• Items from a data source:

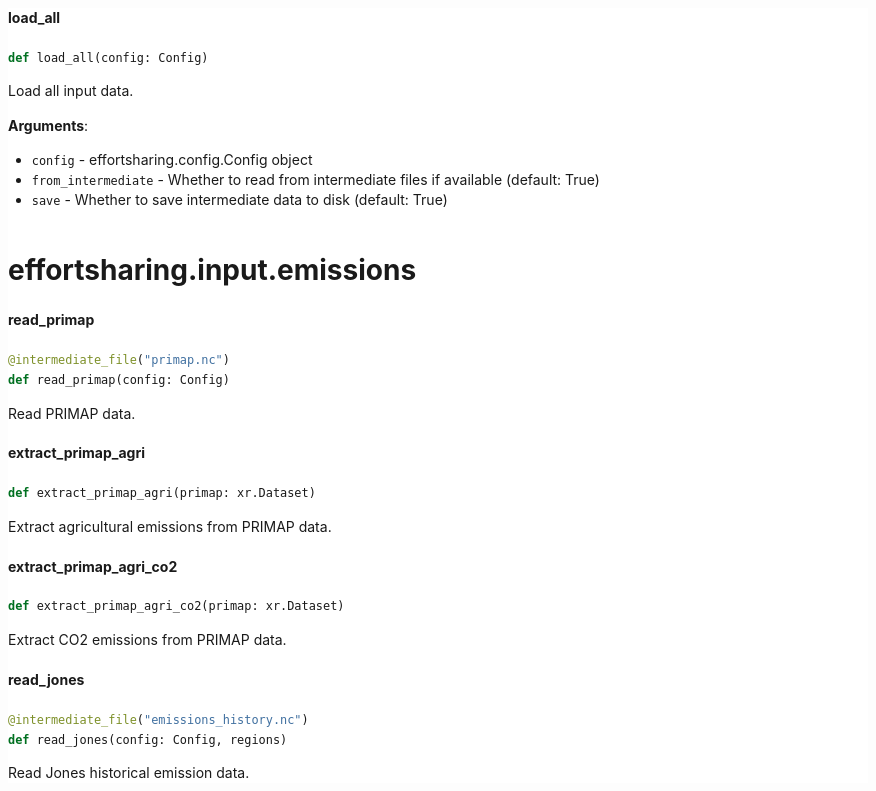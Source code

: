 #### load\_all

```python
def load_all(config: Config)
```

Load all input data.

**Arguments**:

- `config` - effortsharing.config.Config object
- `from_intermediate` - Whether to read from intermediate files if available (default: True)
- `save` - Whether to save intermediate data to disk (default: True)

<a id="effortsharing.input.emissions"></a>

# effortsharing.input.emissions

<a id="effortsharing.input.emissions.read_primap"></a>

#### read\_primap

```python
@intermediate_file("primap.nc")
def read_primap(config: Config)
```

Read PRIMAP data.

<a id="effortsharing.input.emissions.extract_primap_agri"></a>

#### extract\_primap\_agri

```python
def extract_primap_agri(primap: xr.Dataset)
```

Extract agricultural emissions from PRIMAP data.

<a id="effortsharing.input.emissions.extract_primap_agri_co2"></a>

#### extract\_primap\_agri\_co2

```python
def extract_primap_agri_co2(primap: xr.Dataset)
```

Extract CO2 emissions from PRIMAP data.

<a id="effortsharing.input.emissions.read_jones"></a>

#### read\_jones

```python
@intermediate_file("emissions_history.nc")
def read_jones(config: Config, regions)
```

Read Jones historical emission data.

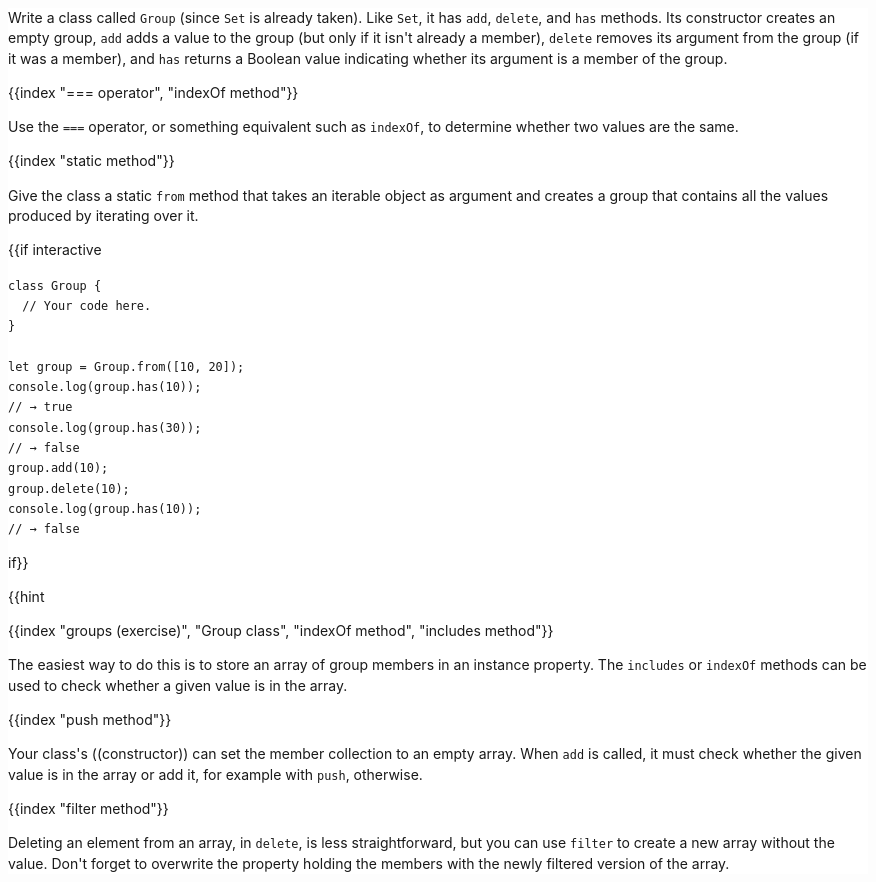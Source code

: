 Write a class called `Group` (since `Set` is already taken). Like
`Set`, it has `add`, `delete`, and `has` methods. Its constructor
creates an empty group, `add` adds a value to the group (but only if
it isn't already a member), `delete` removes its argument from the
group (if it was a member), and `has` returns a Boolean value
indicating whether its argument is a member of the group.

{{index "=== operator", "indexOf method"}}

Use the `===` operator, or something equivalent such as `indexOf`, to
determine whether two values are the same.

{{index "static method"}}

Give the class a static `from` method that takes an iterable object
as argument and creates a group that contains all the values produced
by iterating over it.

{{if interactive

```{test: no}
class Group {
  // Your code here.
}

let group = Group.from([10, 20]);
console.log(group.has(10));
// → true
console.log(group.has(30));
// → false
group.add(10);
group.delete(10);
console.log(group.has(10));
// → false
```

if}}

{{hint

{{index "groups (exercise)", "Group class", "indexOf method", "includes method"}}

The easiest way to do this is to store an array of group members
in an instance property. The `includes` or `indexOf` methods can be
used to check whether a given value is in the array.

{{index "push method"}}

Your class's ((constructor)) can set the member collection to an empty
array. When `add` is called, it must check whether the given value is
in the array or add it, for example with `push`, otherwise.

{{index "filter method"}}

Deleting an element from an array, in `delete`, is less
straightforward, but you can use `filter` to create a new array
without the value. Don't forget to overwrite the property holding the
members with the newly filtered version of the array.
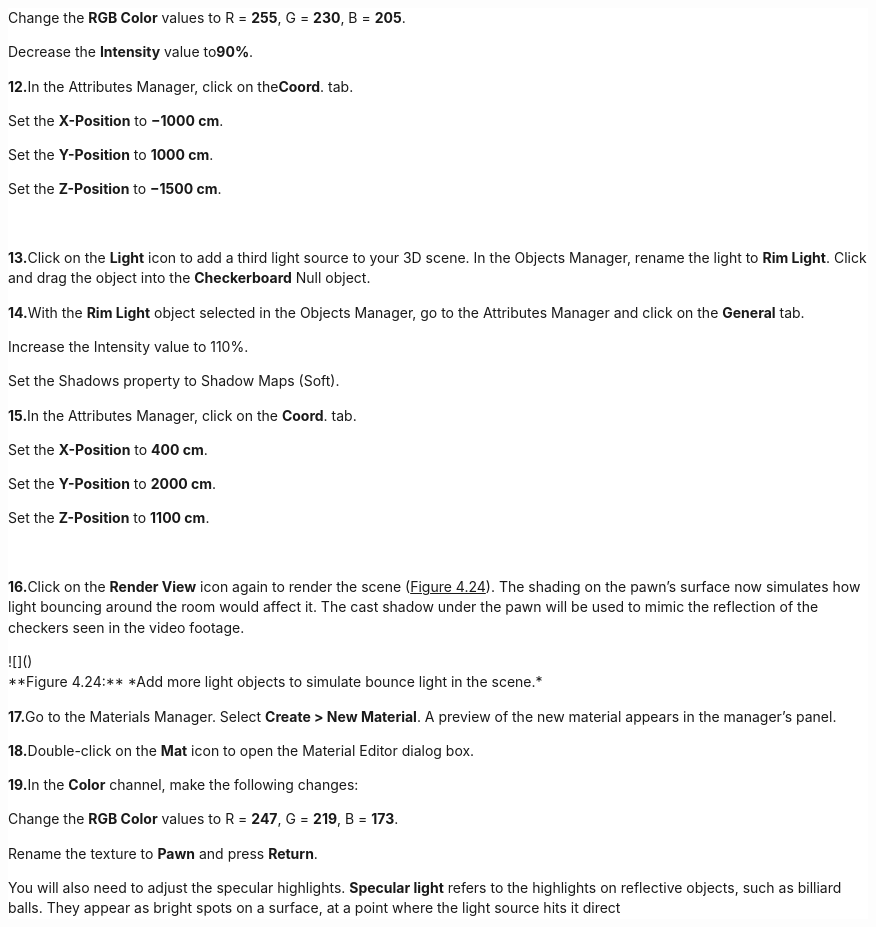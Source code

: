 <span class="label">![]()</span>Change the **RGB Color** values to R = **255**, G = **230**, B = **205**.

<span class="label">![]()</span>Decrease the **Intensity** value to**90%**.

<span class="label">**12.**</span>In the Attributes Manager, click on the**Coord**. tab.

<span class="label">![]()</span>Set the **X-Position** to **−1000 cm**.

<span class="label">![]()</span>Set the **Y-Position** to **1000 cm**.

<span class="label">![]()</span>Set the **Z-Position** to **−1500 cm**.

![]()

<span class="label">**13.**</span><a id="p117"></a>Click on the **Light** icon to add a third light source to your 3D scene. In the Objects Manager, rename the light to **Rim Light**. Click and drag the object into the **Checkerboard** Null object.

<span class="label">**14.**</span>With the **Rim Light** object selected in the Objects Manager, go to the Attributes Manager and click on the **General** tab.

<span class="label">![]()</span>Increase the Intensity value to 110%.

<span class="label">![]()</span>Set the Shadows property to Shadow Maps (Soft).

<span class="label">**15.**</span>In the Attributes Manager, click on the **Coord**. tab.

<span class="label">![]()</span>Set the **X-Position** to **400 cm**.

<span class="label">![]()</span>Set the **Y-Position** to **2000 cm**.

<span class="label">![]()</span>Set the **Z-Position** to **1100 cm**.

![]()

<span class="label">**16.**</span>Click on the **Render View** icon again to render the scene ([Figure 4.24](https://jigsaw.vitalsource.com/books/9781317678045/epub/OEBPS/009_9781315772325_ch4.html#fig4_24)). The shading on the pawn’s surface now simulates how light bouncing around the room would affect it. The cast shadow under the pawn will be used to mimic the reflection of the checkers seen in the video footage.

<div class="center"><div class="display" id="fig4_24">![]()</div></div>**Figure 4.24:** *Add more light objects to simulate bounce light in the scene.*

<span class="label">**17.**</span>Go to the Materials Manager. Select **Create &gt; New Material**. A preview of the new material appears in the manager’s panel.

<span class="label">**18.**</span>Double-click on the **Mat** icon to open the Material Editor dialog box.

<span class="label">**19.**</span>In the **Color** channel, make the following changes:

<span class="label">![]()</span>Change the **RGB Color** values to R = **247**, G = **219**, B = **173**.

<span class="label">![]()</span>Rename the texture to **Pawn** and press **Return**.

You will also need to adjust the specular highlights. **Specular light** refers to the highlights on reflective objects, such as billiard balls. They appear as bright spots on a surface, at a point where the light source hits it direct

• Task prompt: Retype the entries above exactly, but only from the line containing "Give the class" through the line containing "the given value is", both included.

• Finished exercise:
Give the class a static `from` method that takes an iterable object
as argument and creates a group that contains all the values produced
by iterating over it.

{{if interactive

```{test: no}
class Group {
  // Your code here.
}

let group = Group.from([10, 20]);
console.log(group.has(10));
// → true
console.log(group.has(30));
// → false
group.add(10);
group.delete(10);
console.log(group.has(10));
// → false
```

if}}

{{hint

{{index "groups (exercise)", "Group class", "indexOf method", "includes method"}}

The easiest way to do this is to store an array of group members
in an instance property. The `includes` or `indexOf` methods can be
used to check whether a given value is in the array.

{{index "push method"}}

Your class's ((constructor)) can set the member collection to an empty
array. When `add` is called, it must check whether the given value is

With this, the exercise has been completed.